One of the most frequent reasons people give for not selling their work, or applying to juried shows, or submitting to magazines, or you name it… that they are "not ready yet.” This may be true. They may have more work to do to get to the point that some of these moves make sense.

But really, how do you know when you are ready? What will be the signal that now is the time? Or is it really just another way of avoiding the anxiety of putting your work out into the public venue? More importantly, can you ever be fully ready before you get yourself out there?

I don’t think I have ever really been ready for any major change in my life. From going off to college, moving to a new city on my own, getting married, having kids, starting a business, etc. Each of these moves created anxiety. But each one was an opportunity to grow. To learn more about myself. More about what I had already learned in my life, and more about what I did not know.

I have worked in a lot of different “industries”. I sold industrial gases. I was a product manager for hydrogen, for industrial tapes, and for ophthamological instruments. I had my own business creating custom window treatments. I sold rugs. I spent a few years learning about the world of children’s book publishing. I even spent about 2 weeks doing telemarketing for affinity credit cards. Obviously I was not cut out for that last job. What I learned in all these different jobs is that each industry has its own vocabulary, and its own standards.

This is no different in the world of craft.

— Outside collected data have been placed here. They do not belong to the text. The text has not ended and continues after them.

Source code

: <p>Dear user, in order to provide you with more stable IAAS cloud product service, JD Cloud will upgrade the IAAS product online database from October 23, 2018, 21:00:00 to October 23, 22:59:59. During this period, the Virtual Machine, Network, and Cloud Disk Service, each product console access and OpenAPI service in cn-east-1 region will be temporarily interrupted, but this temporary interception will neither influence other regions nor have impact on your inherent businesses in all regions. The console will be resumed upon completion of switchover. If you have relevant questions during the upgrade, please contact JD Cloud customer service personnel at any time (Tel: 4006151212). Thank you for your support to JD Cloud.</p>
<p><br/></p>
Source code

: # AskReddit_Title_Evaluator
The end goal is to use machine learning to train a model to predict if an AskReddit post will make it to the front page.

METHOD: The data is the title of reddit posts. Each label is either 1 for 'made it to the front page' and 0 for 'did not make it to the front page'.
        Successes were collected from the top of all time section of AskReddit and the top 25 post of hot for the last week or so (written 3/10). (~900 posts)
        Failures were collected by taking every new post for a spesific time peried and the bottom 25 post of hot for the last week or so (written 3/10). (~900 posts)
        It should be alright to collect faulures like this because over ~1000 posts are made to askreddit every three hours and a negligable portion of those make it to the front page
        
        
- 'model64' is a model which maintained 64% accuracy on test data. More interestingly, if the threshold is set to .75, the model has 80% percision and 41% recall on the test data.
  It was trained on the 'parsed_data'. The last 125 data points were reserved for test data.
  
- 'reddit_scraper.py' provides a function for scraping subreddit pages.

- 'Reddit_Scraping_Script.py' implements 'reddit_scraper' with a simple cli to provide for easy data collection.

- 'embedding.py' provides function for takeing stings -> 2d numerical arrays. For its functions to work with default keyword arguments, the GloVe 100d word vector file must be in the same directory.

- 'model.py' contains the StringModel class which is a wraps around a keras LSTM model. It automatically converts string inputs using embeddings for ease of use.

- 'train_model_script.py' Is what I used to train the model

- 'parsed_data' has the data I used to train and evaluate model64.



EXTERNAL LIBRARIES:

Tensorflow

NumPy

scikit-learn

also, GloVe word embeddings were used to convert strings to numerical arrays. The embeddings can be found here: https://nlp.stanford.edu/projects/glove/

Just like any other industry, there are ways to learn. Part of it is learned on the job. Immersing your self into the actual work. Part of it is learned from others who have more experience. And part of it can be learned in classes, seminars, from books or magazines.

One of the advantages of the internet is the world of forums and mail list groups. You can have access to a wide range of knowledge and information. You can get the opinion of two or twenty-two different voices. Discussion groups can be a place with occasional emotional outbursts or catfights. But if you can tolerate some of that, you may also find a wealth of information from people who have already traveled the path you are looking to go down. I have learned many important lessons, or found valuable resources through these groups.

It helps to be able to ask questions. It is okay to not know everything right away. It is okay to give yourself time to respond if you don’t have an answer right away. Not knowing everything is the worst excuse to sit on the sidelines. You will never know everything. Ever. The world is forever changing. What was true five or ten years ago may no longer be true. This is especially true in the world of craft. Those with experience may be having an even harder time trying to figure out the shifting terrain of the world of craft, than those who are new and open to exploring options.

The internet has changed the game. 9/11 changed the terrain. Imports, Target, Pier One, and more are changing the market. DIY, HGTV are changing our customers. Esty, EBay, The Guild, and more are changing the way people buy. What used to be true, may no longer be so.

Who knows where the craft world will be in ten years. I know I will be there in some way. Will you? Or will you be ten years older, and still getting “ready”? How will you know when you are ready?